What you are asked to do - Among the entries, find each line that includes the string "BOOLEAN" and list it.

Data listing -
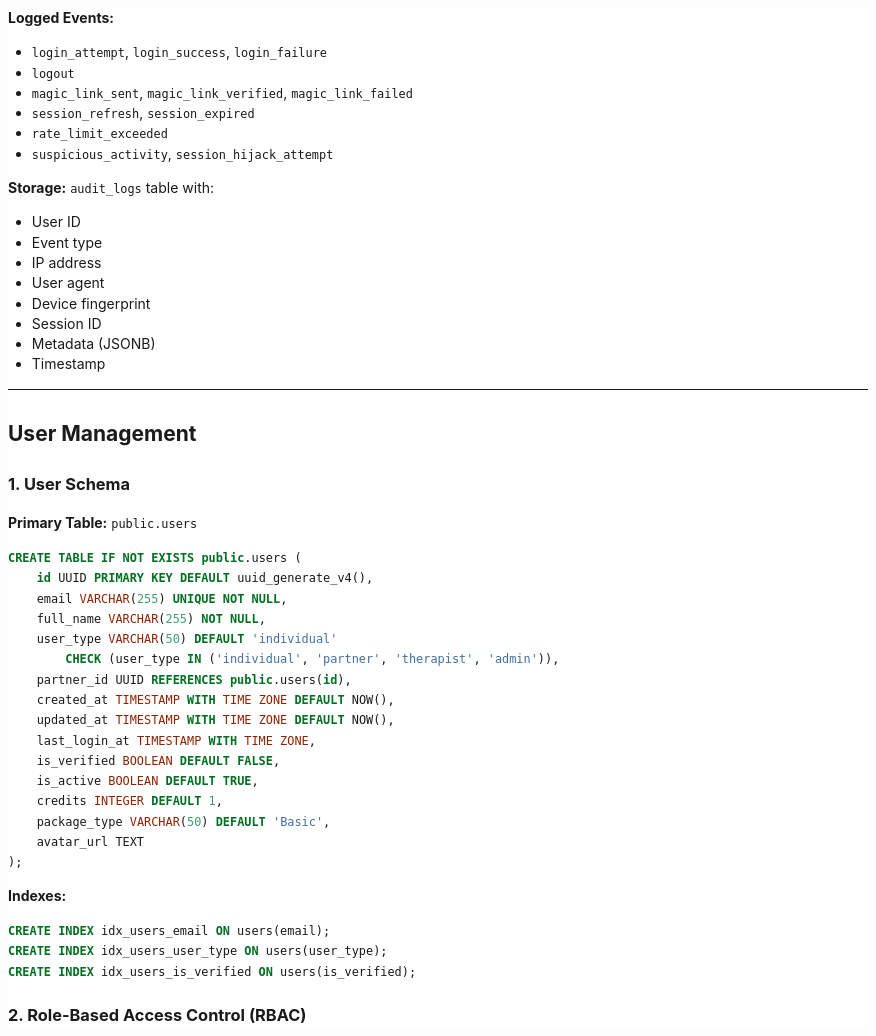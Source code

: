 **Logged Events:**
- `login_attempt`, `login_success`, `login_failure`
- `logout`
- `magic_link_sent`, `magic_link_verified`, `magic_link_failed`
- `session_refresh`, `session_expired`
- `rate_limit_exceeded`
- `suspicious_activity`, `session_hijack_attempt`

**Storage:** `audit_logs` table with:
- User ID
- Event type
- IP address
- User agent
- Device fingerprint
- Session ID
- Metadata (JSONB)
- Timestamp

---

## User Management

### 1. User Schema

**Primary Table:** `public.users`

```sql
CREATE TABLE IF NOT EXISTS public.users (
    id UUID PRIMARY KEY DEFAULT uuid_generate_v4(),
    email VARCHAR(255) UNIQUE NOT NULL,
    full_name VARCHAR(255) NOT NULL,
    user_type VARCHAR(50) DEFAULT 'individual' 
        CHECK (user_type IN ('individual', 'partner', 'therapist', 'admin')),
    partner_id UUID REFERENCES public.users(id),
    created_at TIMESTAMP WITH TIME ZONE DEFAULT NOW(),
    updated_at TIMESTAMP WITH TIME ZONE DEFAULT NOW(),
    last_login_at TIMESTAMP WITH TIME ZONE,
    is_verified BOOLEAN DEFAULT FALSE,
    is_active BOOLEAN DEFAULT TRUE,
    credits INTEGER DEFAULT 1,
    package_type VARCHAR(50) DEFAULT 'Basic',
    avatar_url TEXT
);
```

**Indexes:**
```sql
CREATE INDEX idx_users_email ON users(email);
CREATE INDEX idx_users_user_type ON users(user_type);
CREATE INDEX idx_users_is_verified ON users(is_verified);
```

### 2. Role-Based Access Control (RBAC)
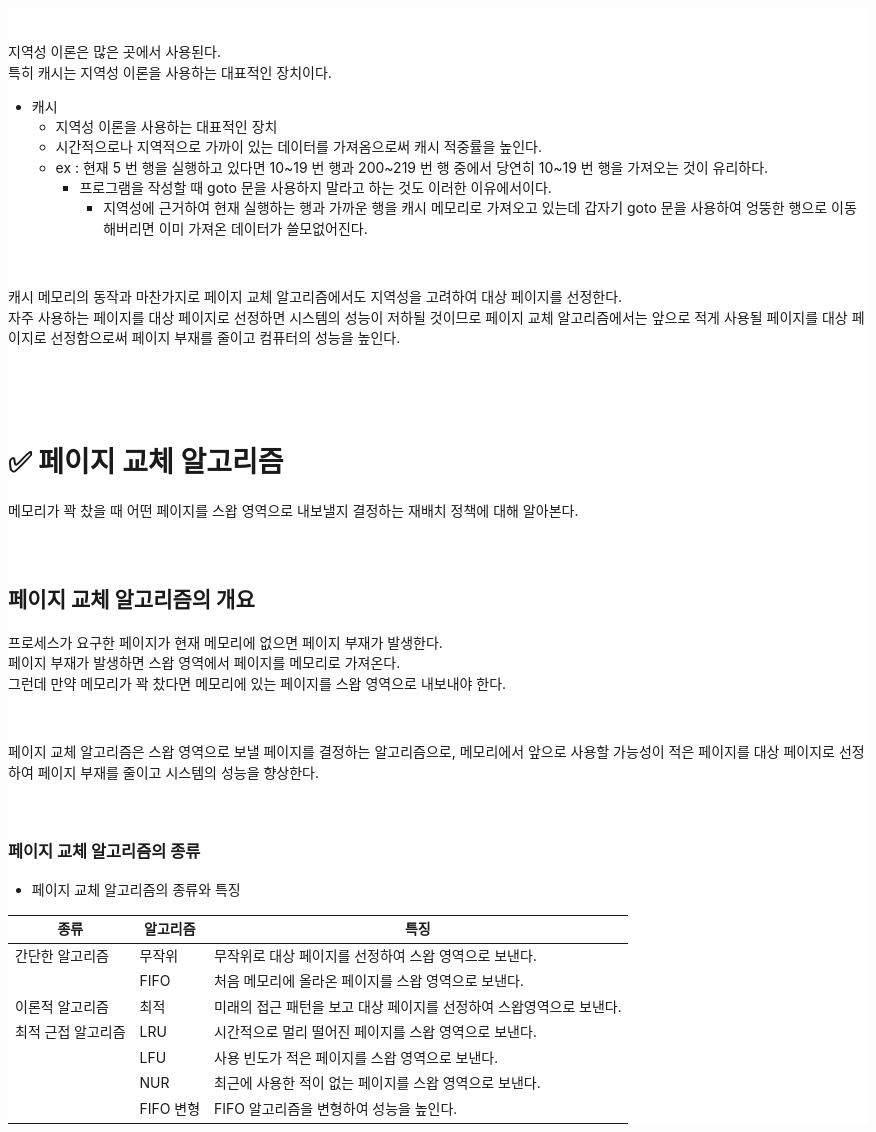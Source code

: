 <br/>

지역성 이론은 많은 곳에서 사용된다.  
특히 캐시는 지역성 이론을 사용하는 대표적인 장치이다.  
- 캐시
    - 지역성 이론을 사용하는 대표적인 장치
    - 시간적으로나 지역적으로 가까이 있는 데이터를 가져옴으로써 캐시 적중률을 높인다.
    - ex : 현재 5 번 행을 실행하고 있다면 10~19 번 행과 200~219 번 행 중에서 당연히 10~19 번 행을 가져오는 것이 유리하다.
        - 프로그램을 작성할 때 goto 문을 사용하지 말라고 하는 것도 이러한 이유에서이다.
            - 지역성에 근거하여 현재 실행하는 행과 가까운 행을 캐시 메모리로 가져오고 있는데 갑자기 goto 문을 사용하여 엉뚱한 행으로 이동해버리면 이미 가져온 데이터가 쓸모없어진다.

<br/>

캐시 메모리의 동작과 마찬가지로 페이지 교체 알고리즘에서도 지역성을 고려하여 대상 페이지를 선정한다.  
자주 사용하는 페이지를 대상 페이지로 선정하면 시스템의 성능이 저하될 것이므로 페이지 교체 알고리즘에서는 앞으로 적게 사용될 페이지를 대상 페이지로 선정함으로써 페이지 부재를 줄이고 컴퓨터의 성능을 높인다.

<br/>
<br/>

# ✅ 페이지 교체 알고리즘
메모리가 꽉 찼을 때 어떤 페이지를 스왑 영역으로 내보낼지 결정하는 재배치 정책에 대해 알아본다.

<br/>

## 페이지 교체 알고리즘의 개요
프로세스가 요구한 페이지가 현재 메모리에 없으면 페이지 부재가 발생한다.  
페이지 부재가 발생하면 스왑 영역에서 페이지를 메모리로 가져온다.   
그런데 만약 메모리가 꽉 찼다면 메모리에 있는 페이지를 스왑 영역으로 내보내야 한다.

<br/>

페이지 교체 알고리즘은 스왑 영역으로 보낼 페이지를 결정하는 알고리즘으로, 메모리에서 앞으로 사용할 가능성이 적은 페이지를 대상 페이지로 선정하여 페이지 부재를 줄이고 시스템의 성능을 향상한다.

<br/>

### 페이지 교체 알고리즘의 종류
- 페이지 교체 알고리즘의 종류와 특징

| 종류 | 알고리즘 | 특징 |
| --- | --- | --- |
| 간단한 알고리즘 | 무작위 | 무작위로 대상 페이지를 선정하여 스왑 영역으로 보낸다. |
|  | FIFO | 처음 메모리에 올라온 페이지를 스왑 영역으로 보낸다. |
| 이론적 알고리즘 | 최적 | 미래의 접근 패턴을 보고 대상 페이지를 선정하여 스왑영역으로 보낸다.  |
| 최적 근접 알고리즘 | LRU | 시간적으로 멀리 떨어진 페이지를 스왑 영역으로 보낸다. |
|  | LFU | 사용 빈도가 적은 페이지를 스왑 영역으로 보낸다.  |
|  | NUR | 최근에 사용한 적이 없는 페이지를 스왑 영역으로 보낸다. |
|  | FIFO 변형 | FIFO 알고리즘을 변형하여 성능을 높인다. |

Reply -
    is_verified BOOLEAN DEFAULT FALSE,
    is_active BOOLEAN DEFAULT TRUE,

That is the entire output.